Dark Portraits. A survey of works in photography and in virtual sculpture. Gerrard will show the Sycamore, Lime, Pine and Ash from his Smoke Tree series. These works, based on trees near the artists childhood home in southern Ireland commandeer smoke as a sculptural medium and reconfigure familiar arboreal structures as ethereal and mesmerising polluting objects.
Dark Portraits
hilger contemporary is delighted to announce a first solo exhibition by John Gerrard (born 1974, Dublin, Ireland)
The show titled Dark Portraits presents a survey of works in photography and in virtual sculpture, a medium which Gerrard is championing to increased acclaim.
Extending over the entire gallery space Gerrard will show the Sycamore, Lime, Pine and Ash from his Smoke Tree series. These works, based on trees near the artists childhood home in southern Ireland commandeer smoke as a sculptural medium and reconfigure familiar arboreal structures as ethereal and mesmerising polluting objects.

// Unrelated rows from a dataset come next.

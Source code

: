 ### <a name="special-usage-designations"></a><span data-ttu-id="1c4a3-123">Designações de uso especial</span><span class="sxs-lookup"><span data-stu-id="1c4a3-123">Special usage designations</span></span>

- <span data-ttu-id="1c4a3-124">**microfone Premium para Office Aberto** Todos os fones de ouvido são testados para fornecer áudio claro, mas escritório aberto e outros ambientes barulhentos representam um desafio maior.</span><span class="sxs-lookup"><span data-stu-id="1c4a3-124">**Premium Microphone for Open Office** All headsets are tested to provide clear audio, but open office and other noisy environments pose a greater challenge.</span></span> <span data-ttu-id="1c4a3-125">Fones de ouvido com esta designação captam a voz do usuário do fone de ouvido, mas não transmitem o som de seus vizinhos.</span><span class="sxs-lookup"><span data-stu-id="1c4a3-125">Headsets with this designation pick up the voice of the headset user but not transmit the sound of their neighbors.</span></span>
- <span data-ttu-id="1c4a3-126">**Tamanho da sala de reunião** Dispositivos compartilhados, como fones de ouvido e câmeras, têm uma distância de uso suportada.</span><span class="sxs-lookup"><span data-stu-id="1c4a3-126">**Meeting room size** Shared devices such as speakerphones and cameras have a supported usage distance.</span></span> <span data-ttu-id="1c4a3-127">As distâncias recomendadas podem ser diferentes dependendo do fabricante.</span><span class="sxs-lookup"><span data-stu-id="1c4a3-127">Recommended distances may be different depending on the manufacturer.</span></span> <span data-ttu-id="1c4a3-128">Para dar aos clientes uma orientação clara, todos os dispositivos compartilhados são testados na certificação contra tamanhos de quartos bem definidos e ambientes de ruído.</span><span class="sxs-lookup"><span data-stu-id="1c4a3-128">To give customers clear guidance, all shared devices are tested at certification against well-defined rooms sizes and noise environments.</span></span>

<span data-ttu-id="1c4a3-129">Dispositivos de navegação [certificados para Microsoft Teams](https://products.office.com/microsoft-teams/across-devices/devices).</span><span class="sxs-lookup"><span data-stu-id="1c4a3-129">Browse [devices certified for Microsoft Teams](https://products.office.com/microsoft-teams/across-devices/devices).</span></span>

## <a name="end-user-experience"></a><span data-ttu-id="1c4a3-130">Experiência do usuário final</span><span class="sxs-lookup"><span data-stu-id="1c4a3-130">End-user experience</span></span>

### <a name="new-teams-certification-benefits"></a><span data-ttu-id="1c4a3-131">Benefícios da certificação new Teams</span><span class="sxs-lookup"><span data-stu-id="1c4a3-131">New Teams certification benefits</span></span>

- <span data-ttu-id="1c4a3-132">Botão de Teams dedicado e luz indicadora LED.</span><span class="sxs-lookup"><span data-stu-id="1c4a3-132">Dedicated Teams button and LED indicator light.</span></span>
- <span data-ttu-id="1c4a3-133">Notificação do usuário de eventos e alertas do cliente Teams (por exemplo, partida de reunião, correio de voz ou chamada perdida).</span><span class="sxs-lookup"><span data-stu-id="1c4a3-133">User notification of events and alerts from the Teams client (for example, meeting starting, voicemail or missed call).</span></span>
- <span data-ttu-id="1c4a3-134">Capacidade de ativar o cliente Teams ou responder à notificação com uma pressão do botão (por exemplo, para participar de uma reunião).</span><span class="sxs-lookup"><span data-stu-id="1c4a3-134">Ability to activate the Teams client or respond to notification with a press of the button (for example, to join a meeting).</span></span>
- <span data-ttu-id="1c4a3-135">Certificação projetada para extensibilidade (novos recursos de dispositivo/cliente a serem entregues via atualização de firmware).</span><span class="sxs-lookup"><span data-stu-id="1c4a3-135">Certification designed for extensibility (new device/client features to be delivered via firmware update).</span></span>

Another work in virtual sculpture titled One Thousand Year Dawn (Marcel) presents a young man considering the dawn on an empty beach. Within the work lies an impossible duration, a 'double horizon' of the landscape and that of a millennial extension of the rising sun. In 3005 the portrayed young man leaves the scene, rendering the work as a landscape from that point on. This work will be shown as a roomsized projection.
The Dark Portraits photographic series presents children sitting in rooms entirely sealed from light. In conversation with the artist the subjects consider the abyssal darkness before them until an electronic flash captures this scrutiny. In the words of the artist the series are 'conceptually at the centre of this exhibition, with their relations to uncertainty, illumination and the traditions of tragedy'.
Several new photographic works will also be shown including 'Figure Blocking Sun (Cesar)' and 'Ghost Face' an image of an Argentinian llama at dusk whose facial markings present a perfect death head.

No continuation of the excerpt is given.